Mlliyet Milliyet Blog Milliyet Blog
 
Facebook Connect
Blog Kategorileri
 

04 Mart '22

 
Kategori
Öykü
 

Antalya serüveni

Hakan’la Selim eski arkadaştı. Aynı mahallede doğmuş, büyümüş; aynı mahallenin boş arsasında top koşturmuşlar; hatta ilkokuldayken aynı kıza âşık olmuşlardı. İlk kavgaları da dünyadan ve bu afacanların aşkından habersiz o çilli kız yüzünden olmuştu. Konu ilk aşk bile olsa sonunda barışmışlar, ikisi de kızı sevmekten vazgeçmişlerdi.

Liseye başladıklarında, babası Hakan’ı bir içkili lokantada beş altı mahalle arkadaşıyla içki içerken yakalamış; serseri olacak diye onu okuldan alıp İsviçre’deki amcasının yanına işçi olarak yollamıştı. Böylece Hakan’la Selim ayrılmış oldular. Hakan İsviçre’ye gidince Selim yeni arkadaşlar edindi ama hiçbiri Hakan’ın yerini tutmadı.
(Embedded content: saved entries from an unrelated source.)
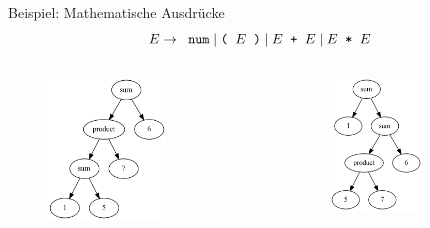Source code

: \documentclass{beamer}
\begin{document}
\begin{frame}{Beispiel: Mathematische Ausdrücke}
	\begin{equation*}
		E \to \;\; \textrm{\texttt{num}} \mid \textrm{\texttt{(}} \;\; E \;\; \textrm{\texttt{)}}
		 \mid E \;\; \textrm{\texttt{+}} \;\; E
		 \mid E \;\; \textrm{\texttt{*}} \;\; E
	\end{equation*}

	\pause

	\begin{columns}
		\begin{column}{0.5\textwidth}
			\begin{figure}
				\includegraphics[width=0.65\textwidth]{images/baumstruktur2.png}
			\end{figure}
		\end{column}
		\begin{column}{0.5\textwidth}
			\begin{figure}
				\includegraphics[width=0.65\textwidth]{images/baumstruktur.png}
			\end{figure}
		\end{column}
	\end{columns}


\end{frame}
\end{document}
Selim liseyi bitirince Diş Hekimliği Fakültesini kazandı. Fakültedeyken,  bir kızı sevdi. Gülcan… Bir süre arkadaşlık ettiler. Gülcan da boş değildi Selim’e karşı. Okul bittikten sonra görüşemez oldular. Kız, Selim’in telefonlarını açmaz oldu. Hatta Gülcan’ın telefonu sürekli “aradığınız numara kullanılmamaktadır” uyarısı veriyordu. Olasılıkla telefonunu değiştirmişti kız. Selim, boynunu büküp kaderine razı da olsa Gülcan’ı bir türlü aklından çıkaramadı.

Günler sonra, yolda karşılaştığı fakülte arkadaşlarından biri, Gülcan’ın ailesiyle birlikte Antalya’ya taşındığını duyduğunu, ama ondan kendisinin de bir haber alamadığını söyledi Selim’e. Yer yarılmış, Gülcan içine girmişti sanki! Tek bildiği, kızın bir Ağız ve Diş Sağlığı Merkezinde çalışıyor olmasıydı.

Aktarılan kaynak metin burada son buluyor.